» **EXERCISE**
If a record contains a picture, leave the picture out and copy everything else exactly.

» **EXTRACTED INFORMATION**
-- Opening Marker --

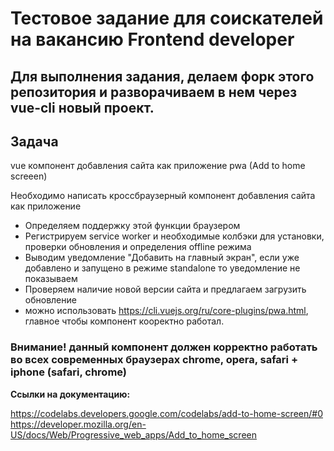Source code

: # Тестовое задание для соискателей на вакансию Frontend developer

## Для выполнения задания, делаем форк этого репозитория и разворачиваем в нем через vue-cli новый проект.


## Задача
 
 vue компонент добавления сайта как приложение pwa (Add to home screeen)
 
 Необходимо написать кроссбраузерный компонент добавления сайта как приложение
 
 - Определяем поддержку этой функции браузером
 - Регистрируем service worker и необходимые колбэки для установки, проверки обновления и определения offline режима
 - Выводим уведомление "Добавить на главный экран", если уже добавлено и запущено в режиме standalone то уведомление не показываем
 - Проверяем наличие новой версии сайта и предлагаем загрузить обновление
 - можно использовать https://cli.vuejs.org/ru/core-plugins/pwa.html, главное чтобы компонент кооректно работал.
 
 
 ### Внимание! данный компонент должен корректно работать во всех современных браузерах chrome, opera, safari + iphone (safari, chrome)
 
 **Ссылки на документацию:**
 
 https://codelabs.developers.google.com/codelabs/add-to-home-screen/#0
 https://developer.mozilla.org/en-US/docs/Web/Progressive_web_apps/Add_to_home_screen
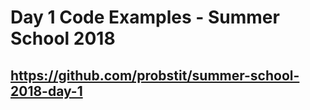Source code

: # Day 1 Code Examples - Summer School 2018

## https://github.com/probstit/summer-school-2018-day-1
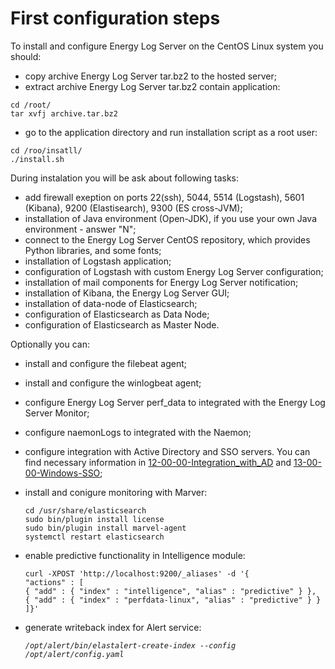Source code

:First configuration steps
=========================
To install and configure Energy Log Server on the CentOS Linux system you should:
- copy archive Energy Log Server tar.bz2 to the hosted server;
- extract archive Energy Log Server tar.bz2 contain application:

`cd /root/`\
`tar xvfj archive.tar.bz2`

- go to the application directory and run installation script as a root user:

`cd /roo/insatll/`\
`./install.sh`

During instalation you will be ask about following tasks:
- add firewall exeption on ports 22(ssh), 5044, 5514 (Logstash), 5601 (Kibana), 9200 (Elastisearch), 9300 (ES cross-JVM);
- installation of Java environment (Open-JDK), if you use your own Java environment - answer "N";
- connect to the Energy Log Server CentOS repository, which provides Python libraries, and some fonts;
- installation of Logstash application;
- configuration of Logstash with custom Energy Log Server configuration;
- installation of mail components for Energy Log Server notification;
- installation of Kibana, the Energy Log Server GUI;
- installation of data-node of Elasticsearch;
- configuration of Elasticsearch as Data Node;
- configuration of Elasticsearch as Master Node.

Optionally you can:
- install and configure the filebeat agent;
- install and configure the winlogbeat agent;
- configure Energy Log Server perf_data to integrated with the Energy Log Server Monitor;
- configure naemonLogs to integrated with the Naemon;
- configure integration with Active Directory and SSO servers. You can find necessary information in [12-00-00-Integration_with_AD](/./12-00-00-Integration_with_AD/12-00-00-Integration_with_AD.md) and [13-00-00-Windows-SSO](/./13-00-00-Windows-SSO/13-00-00-Windows-SSO.md);
- install and conigure monitoring with Marver:

	`cd /usr/share/elasticsearch`\
	`sudo bin/plugin install license`\
	`sudo bin/plugin install marvel-agent`\
	`systemctl restart elasticsearch`

- enable predictive functionality in Intelligence module:

	`curl -XPOST 'http://localhost:9200/_aliases' -d '{`\
     		`"actions" : [`\
         	`{ "add" : { "index" : "intelligence", "alias" : "predictive" } },`\
        	 `{ "add" : { "index" : "perfdata-linux", "alias" : "predictive" } }`\
     		`]}'`
- generate writeback index for Alert service:
	
	 *`/opt/alert/bin/elastalert-create-index --config /opt/alert/config.yaml`*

-- Closing Marker --

» **WRITTEN SOLUTION**
Source code

: # Тестовое задание для соискателей на вакансию Frontend developer

## Для выполнения задания, делаем форк этого репозитория и разворачиваем в нем через vue-cli новый проект.


## Задача
 
 vue компонент добавления сайта как приложение pwa (Add to home screeen)
 
 Необходимо написать кроссбраузерный компонент добавления сайта как приложение
 
 - Определяем поддержку этой функции браузером
 - Регистрируем service worker и необходимые колбэки для установки, проверки обновления и определения offline режима
 - Выводим уведомление "Добавить на главный экран", если уже добавлено и запущено в режиме standalone то уведомление не показываем
 - Проверяем наличие новой версии сайта и предлагаем загрузить обновление
 - можно использовать https://cli.vuejs.org/ru/core-plugins/pwa.html, главное чтобы компонент кооректно работал.
 
 
 ### Внимание! данный компонент должен корректно работать во всех современных браузерах chrome, opera, safari + iphone (safari, chrome)
 
 **Ссылки на документацию:**
 
 https://codelabs.developers.google.com/codelabs/add-to-home-screen/#0
 https://developer.mozilla.org/en-US/docs/Web/Progressive_web_apps/Add_to_home_screen
Source code

: # Day 1 Code Examples - Summer School 2018

## https://github.com/probstit/summer-school-2018-day-1
Source code

:First configuration steps
=========================
To install and configure Energy Log Server on the CentOS Linux system you should:
- copy archive Energy Log Server tar.bz2 to the hosted server;
- extract archive Energy Log Server tar.bz2 contain application:

`cd /root/`\
`tar xvfj archive.tar.bz2`

- go to the application directory and run installation script as a root user:

`cd /roo/insatll/`\
`./install.sh`

During instalation you will be ask about following tasks:
- add firewall exeption on ports 22(ssh), 5044, 5514 (Logstash), 5601 (Kibana), 9200 (Elastisearch), 9300 (ES cross-JVM);
- installation of Java environment (Open-JDK), if you use your own Java environment - answer "N";
- connect to the Energy Log Server CentOS repository, which provides Python libraries, and some fonts;
- installation of Logstash application;
- configuration of Logstash with custom Energy Log Server configuration;
- installation of mail components for Energy Log Server notification;
- installation of Kibana, the Energy Log Server GUI;
- installation of data-node of Elasticsearch;
- configuration of Elasticsearch as Data Node;
- configuration of Elasticsearch as Master Node.

Optionally you can:
- install and configure the filebeat agent;
- install and configure the winlogbeat agent;
- configure Energy Log Server perf_data to integrated with the Energy Log Server Monitor;
- configure naemonLogs to integrated with the Naemon;
- configure integration with Active Directory and SSO servers. You can find necessary information in [12-00-00-Integration_with_AD](/./12-00-00-Integration_with_AD/12-00-00-Integration_with_AD.md) and [13-00-00-Windows-SSO](/./13-00-00-Windows-SSO/13-00-00-Windows-SSO.md);
- install and conigure monitoring with Marver:

	`cd /usr/share/elasticsearch`\
	`sudo bin/plugin install license`\
	`sudo bin/plugin install marvel-agent`\
	`systemctl restart elasticsearch`

- enable predictive functionality in Intelligence module:

	`curl -XPOST 'http://localhost:9200/_aliases' -d '{`\
     		`"actions" : [`\
         	`{ "add" : { "index" : "intelligence", "alias" : "predictive" } },`\
        	 `{ "add" : { "index" : "perfdata-linux", "alias" : "predictive" } }`\
     		`]}'`
- generate writeback index for Alert service:
	
	 *`/opt/alert/bin/elastalert-create-index --config /opt/alert/config.yaml`*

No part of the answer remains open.